The study highlighted the key issues in the Asset Management Industry as:
- A lack of transparency of fees for the investing public
- Active funds are not providing value for money
- Marketing funds on past performance is not an accurate indicator of future performance
The study findings are a vindication of what Capital have been championing for years.
At Capital, we have a unique way of doing things compared to most other financial planners and asset managers in the UK. The ‘Capital way’ is driven by our core values of integrity, transparency, and most importantly always being client-focussed. We continuously find new ways to make Capital that little better for our clients, even if it means swimming against the tide.
Fee and charges transparency for clients
The FCA found little evidence that the asset management industry was transparent and open about charges and fees, which means that the investing public are left in the dark.
At Capital, transparency and clarity of fees and the total cost of investing is something we embrace and support. We always tell our clients how much they are paying in pounds and pence each year. We believe this allows clients to understand the total cost of investing and evaluate the value on offer. We also outline where we are taking the fee from, so our clients feel in control and gain peace of mind.
Our most recent innovation is the flat-fee-for-service. For the last two years we have been offering clients our flat fee terms – we have three specific service levels for different levels of financial complexity. We clearly explain what is included within each service and help clients to identify which one is most appropriate for their individual circumstances.
We proudly announce our fees and services on our website, which can be seen here.
Expensive active funds don’t provide value
In their study, the FCA, found that some investors when choosing between active funds may choose to invest in funds with higher charges in the expectation of achieving higher future returns. However, their additional analysis suggests that there is no clear relationship between charges and the gross performance of retail active funds in the UK.
Active vs. passive investing is a continuous debate within the Financial Planning industry. An assumption many investors make is that because active funds are more expensive they will receive higher returns, whereas in fact active funds rarely outperform passive funds after charges. This means that the premium an investor is paying for the active fund outweighs any benefits they may receive through higher returns, providing little or no end value to the consumer.

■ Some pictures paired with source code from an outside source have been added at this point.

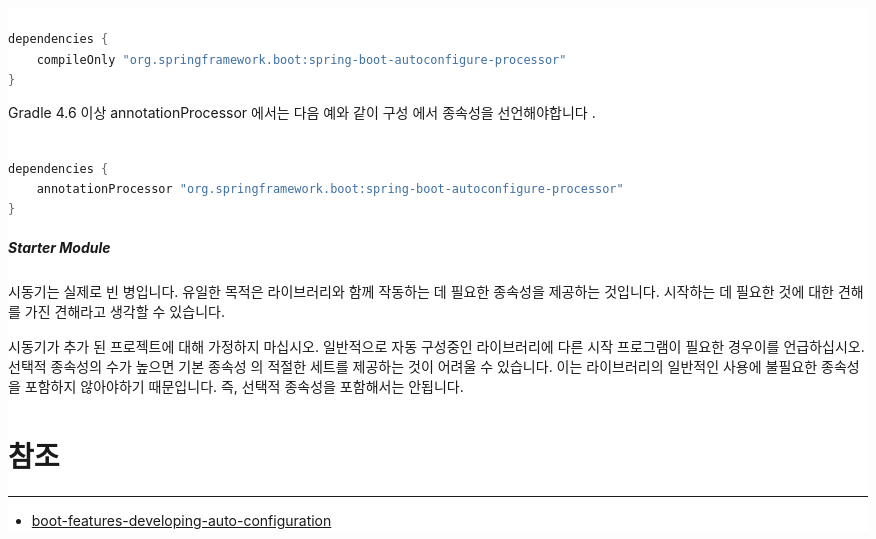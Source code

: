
 ```groovy

dependencies {
	compileOnly "org.springframework.boot:spring-boot-autoconfigure-processor"
}

```

Gradle 4.6 이상 annotationProcessor 에서는 다음 예와 같이 구성 에서 종속성을 선언해야합니다 .

```groovy

dependencies {
	annotationProcessor "org.springframework.boot:spring-boot-autoconfigure-processor"
}

```


##### Starter Module

시동기는 실제로 빈 병입니다. 유일한 목적은 라이브러리와 함께 작동하는 데 필요한 종속성을 제공하는 것입니다. 시작하는 데 필요한 것에 대한 견해를 가진 견해라고 생각할 수 있습니다.

시동기가 추가 된 프로젝트에 대해 가정하지 마십시오. 일반적으로 자동 구성중인 라이브러리에 다른 시작 프로그램이 필요한 경우이를 언급하십시오. 선택적 종속성의 수가 높으면 기본 종속성 의 적절한 세트를 제공하는 것이 어려울 수 있습니다. 이는 라이브러리의 일반적인 사용에 불필요한 종속성을 포함하지 않아야하기 때문입니다. 즉, 선택적 종속성을 포함해서는 안됩니다.



# 참조 
-----
* [boot-features-developing-auto-configuration](https://docs.spring.io/spring-boot/docs/current/reference/html/boot-features-developing-auto-configuration.html)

Capital’s investment philosophy is not based on guesswork, crystal balls, or prediction. We believe in low cost investing, that uses science, probability, and diversification to provide our clients with an investment portfolio that can weather market downturns. In summary, we never put all your eggs in one basket.
Asset Managers marketing funds based on past performance data
The FCA study found that past performance information is difficult for the investing public to interpret and compare and does not appear to help when trying to identify future outperformance.
The research from the FCA study indicated that there is no correlation between past performance and future performance of investment funds. We echo this research from our own experience.
Any backward-looking advertising and promotion will obviously focus on the most beneficial (for the asset manager) time period and fund. The FCA went on to state that their caveat to investors continues to be the case ‘past performance is not a reliable indicator of future results.’ You have been warned.
Here at Capital, we worry about your finances so that you don’t have to.